On a trip to pick up some ramen, you pass the basic ingredients to make spaghetti.
“Leave it all to me,” from “iCarly,” plays in your head and a bout of nostalgia floods your senses. Without hesitation, you gather your ingredients and rush to your dorm. You check out the necessary appliances from the front desk. Pots, pasta sauce and a dream in hand, you enter the dorm kitchen, and it’s at this moment you realize you’ve never cooked a meal by yourself before.
You cautiously start cooking and just when you think you’ve gotten the hang of it, a puff of smoke from actively burning meatballs sets off the fire alarm. The entire building evacuates from the alarm, leaving your dinner, and your pride, behind in the kitchen. Late nights on cable TV led to the assumption that college life was simple, chic and well… not this dirty.
In season 1, episode 5 of “Winx Club,” the main characters are tasked with kitchen duty which they are quickly relieved of after failing to flip omelettes, if only giving up was that easy. In season 2 episode 23 of “iCarly,” fun creations like spaghetti tacos made cooking look effortless. And in season 1 episode 9 of “Felicity,” a Thanksgiving spread including a full-sized turkey, endless sides and candles is laid out on 3 tables in a dorm room.
The media portrayed in the childhoods of today’s college students made dorm life, and with it, dorm cooking, look perfect. But it’s not 2006 anymore, and no one is attending the Alfea College for Fairies from “Winx Club.” It’s 2026 and Oregon State University students are weighing in on their experiences with dorm cooking.
Zadie Tassi, a freshman marketing major living in Wilson Hall, said she enjoys that “the microwave is convenient but people won’t bring down the Eco2Go containers for weeks, they just pile them up in the kitchen or their dorms.”
Dirty Eco2Go containers were not something Gabriella Montez from High School Musical was dealing with in college.
Lian Daly, a sophomore geology major who lived in McNary Hall his freshman year, said that not all kitchens are rated equally.
“Me and my friends would go to his dorm for any cooking related stuff because they always had more appliances available,” said Daly. His friend lived in Buxton Hall. Meanwhile, appliances seem abundant at the Thanksgiving dinner from “Felicity.”
That said, some students enjoy having the communal kitchen. Olivia Bonnet, a freshman environmental engineering major living in Buxton Hall appreciates the kitchen.
“It’s the flexibility of the space, and the money saver it can be,” she said. She recommends to anyone nervous to enter the space to, “find a friend to scope out the area with.”

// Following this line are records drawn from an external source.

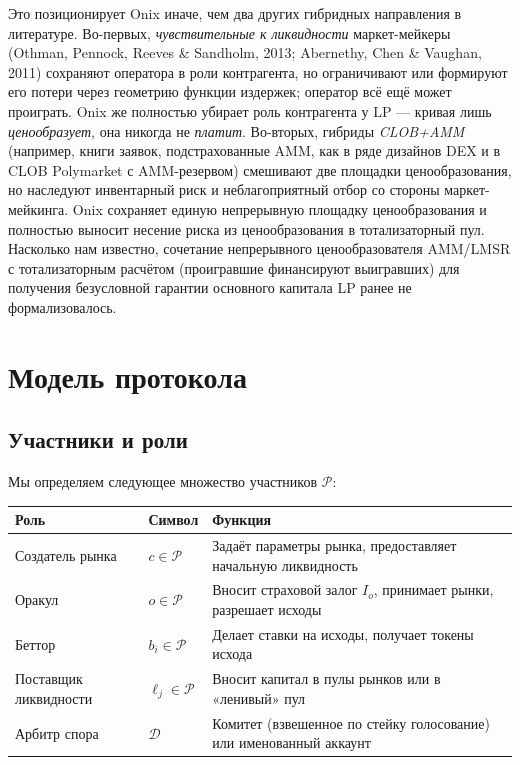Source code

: \documentclass{ledger}
\theoremstyle{plain}
\theoremstyle{remark}
\begin{document}
Это позиционирует Onix иначе, чем два других гибридных направления в литературе.
Во-первых, \emph{чувствительные к ликвидности} маркет-мейкеры (Othman, Pennock,
Reeves \& Sandholm, 2013; Abernethy, Chen \& Vaughan, 2011) сохраняют оператора в
роли контрагента, но ограничивают или формируют его потери через геометрию функции
издержек; оператор всё ещё может проиграть. Onix же полностью убирает роль
контрагента у LP --- кривая лишь \emph{ценообразует}, она никогда не \emph{платит}.
Во-вторых, гибриды \emph{CLOB+AMM} (например, книги заявок, подстрахованные AMM,
как в ряде дизайнов DEX и в CLOB Polymarket с AMM-резервом) смешивают две площадки
ценообразования, но наследуют инвентарный риск и неблагоприятный отбор со стороны
маркет-мейкинга. Onix сохраняет единую непрерывную площадку ценообразования и
полностью выносит несение риска из ценообразования в тотализаторный пул. Насколько
нам известно, сочетание непрерывного ценообразователя AMM/LMSR с тотализаторным
расчётом (проигравшие финансируют выигравших) для получения безусловной гарантии
основного капитала LP ранее не формализовалось.

\section{Модель протокола}\label{sec:model}

\subsection{Участники и роли}

Мы определяем следующее множество участников $\mathcal{P}$:

\begin{center}
\begin{tabular}{lll}
\hline
\textbf{Роль} & \textbf{Символ} & \textbf{Функция} \\
\hline
Создатель рынка & $c \in \mathcal{P}$ & Задаёт параметры рынка, предоставляет начальную ликвидность \\
Оракул & $o \in \mathcal{P}$ & Вносит страховой залог $I_o$, принимает рынки, разрешает исходы \\
Беттор & $b_i \in \mathcal{P}$ & Делает ставки на исходы, получает токены исхода \\
Поставщик ликвидности & $\ell_j \in \mathcal{P}$ & Вносит капитал в пулы рынков или в «ленивый» пул \\
Арбитр спора & $\mathcal{D}$ & Комитет (взвешенное по стейку голосование) или именованный аккаунт \\
\hline
\end{tabular}
\end{center}
\end{document}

“These resources are extremely helpful to the people living in these dorms. It allows for both bonding and the ability to cook on a budget. It also teaches some people what responsibility is by understanding how to take care of a shared space,” said Presley Blackham, a freshman forestry major living in Wilson Hall.
“We made a lot of omelettes,” Alaina Visi remembers from freshman year. Visi is a junior interior design major who lived in Callahan Hall her freshman year.
Despite dorm life being in Visi’s past, the communal kitchen still makes appearances in her current day. “My RA friend had me over for Thanksgiving dinner, it really is a great space to bring communities together,” she said. Visi recommends freshmen to not be afraid to try something new in the kitchen and to “have fun doing it for yourself, you don’t always need a friend.”